Les travaux sont basés sur l'évaluation de la consommation d'alcool et de la dépendance à ce dernier de 9087 fonctionnaires britanniques âgés de 35 à 55 ans entre 1985 et 1993. Ceux qui ont déclaré n'avoir jamais bu d'alcool entre la trentaine et la cinquantaine ont finalement couru un risque 47% plus élevé d'être atteints par la maladie, par rapport à ceux qui buvaient entre une et quatorze unités d'alcool par semaine -quatorze étant la limite recommandée.

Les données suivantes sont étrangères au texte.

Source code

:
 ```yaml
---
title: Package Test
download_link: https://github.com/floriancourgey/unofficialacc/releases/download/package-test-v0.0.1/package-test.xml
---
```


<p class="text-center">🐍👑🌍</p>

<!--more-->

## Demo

Ceux qui buvaient plus que la limite recommandée avaient un risque encore plus élevé de souffrir de cette perte des capacités cognitives. Cette nouvelle étude sur la démence se veut quant à elle seulement une observation statistique: elle n'établit pas de lien de cause à effet. Toutefois, "en aucun cas, les résultats observés chez les abstinents ne doivent encourager les personnes ne buvant pas à commencer à boire de l'alcool", indique Séverine Sabia, chercheuse à l'Inserm et principale auteur de l'étude, qui rappelle qu'en France l'alcool est responsable de 49 000 décès chaque année par plusieurs types de maladies.

D'autres chercheurs avaient déjà associé la consommation modérée de vin à une meilleure santé, en supposant que certains de ses composants organiques, les polyphénols, étaient bénéfiques pour le système nerveux ou cardiovasculaire. Mais ces résultats restent controversés.